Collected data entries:
-=-=-

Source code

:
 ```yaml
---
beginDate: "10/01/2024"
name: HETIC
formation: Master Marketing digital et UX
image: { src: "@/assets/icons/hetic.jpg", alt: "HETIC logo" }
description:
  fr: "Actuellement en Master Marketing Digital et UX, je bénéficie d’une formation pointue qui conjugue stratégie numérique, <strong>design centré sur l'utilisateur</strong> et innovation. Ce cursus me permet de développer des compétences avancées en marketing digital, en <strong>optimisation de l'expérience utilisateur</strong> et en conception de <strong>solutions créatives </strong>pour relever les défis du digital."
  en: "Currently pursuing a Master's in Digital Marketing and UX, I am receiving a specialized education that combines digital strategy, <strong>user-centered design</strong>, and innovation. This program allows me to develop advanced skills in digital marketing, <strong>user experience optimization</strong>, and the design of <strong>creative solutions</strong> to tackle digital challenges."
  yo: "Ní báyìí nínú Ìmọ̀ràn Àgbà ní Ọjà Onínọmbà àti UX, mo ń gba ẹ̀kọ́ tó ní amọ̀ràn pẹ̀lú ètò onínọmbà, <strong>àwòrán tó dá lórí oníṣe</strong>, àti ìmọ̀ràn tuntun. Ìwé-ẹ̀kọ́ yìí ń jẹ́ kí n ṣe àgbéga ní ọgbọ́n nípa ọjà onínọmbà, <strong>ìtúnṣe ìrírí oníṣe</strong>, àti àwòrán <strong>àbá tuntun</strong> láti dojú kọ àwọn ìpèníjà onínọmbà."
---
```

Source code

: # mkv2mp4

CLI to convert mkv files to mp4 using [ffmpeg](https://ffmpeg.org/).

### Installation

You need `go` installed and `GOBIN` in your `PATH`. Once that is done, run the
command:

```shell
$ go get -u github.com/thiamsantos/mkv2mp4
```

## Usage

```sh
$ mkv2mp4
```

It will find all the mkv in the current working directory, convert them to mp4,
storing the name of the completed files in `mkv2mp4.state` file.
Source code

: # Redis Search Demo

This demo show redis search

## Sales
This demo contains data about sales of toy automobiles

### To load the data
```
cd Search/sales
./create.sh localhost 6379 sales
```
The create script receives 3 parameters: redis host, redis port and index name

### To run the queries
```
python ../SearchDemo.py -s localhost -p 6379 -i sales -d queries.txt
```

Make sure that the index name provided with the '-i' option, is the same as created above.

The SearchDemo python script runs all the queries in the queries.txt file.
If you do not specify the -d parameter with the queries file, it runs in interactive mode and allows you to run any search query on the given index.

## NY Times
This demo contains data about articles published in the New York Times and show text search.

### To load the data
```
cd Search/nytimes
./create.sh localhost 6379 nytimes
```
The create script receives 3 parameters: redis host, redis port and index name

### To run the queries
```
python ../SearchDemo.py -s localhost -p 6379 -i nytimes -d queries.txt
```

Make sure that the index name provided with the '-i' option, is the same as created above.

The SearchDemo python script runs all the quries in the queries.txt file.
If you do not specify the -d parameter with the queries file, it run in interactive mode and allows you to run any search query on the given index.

-=-=-

* _ABOUT THIS EXERCISE_:
Set down each line from the line containing "## NY Times" through the final line of the data, exactly and with nothing added.

* _YOUR RESPONSE_:
## NY Times
This demo contains data about articles published in the New York Times and show text search.

### To load the data
```
cd Search/nytimes
./create.sh localhost 6379 nytimes
```
The create script receives 3 parameters: redis host, redis port and index name

### To run the queries
```
python ../SearchDemo.py -s localhost -p 6379 -i nytimes -d queries.txt
```

Make sure that the index name provided with the '-i' option, is the same as created above.

The SearchDemo python script runs all the quries in the queries.txt file.
If you do not specify the -d parameter with the queries file, it run in interactive mode and allows you to run any search query on the given index.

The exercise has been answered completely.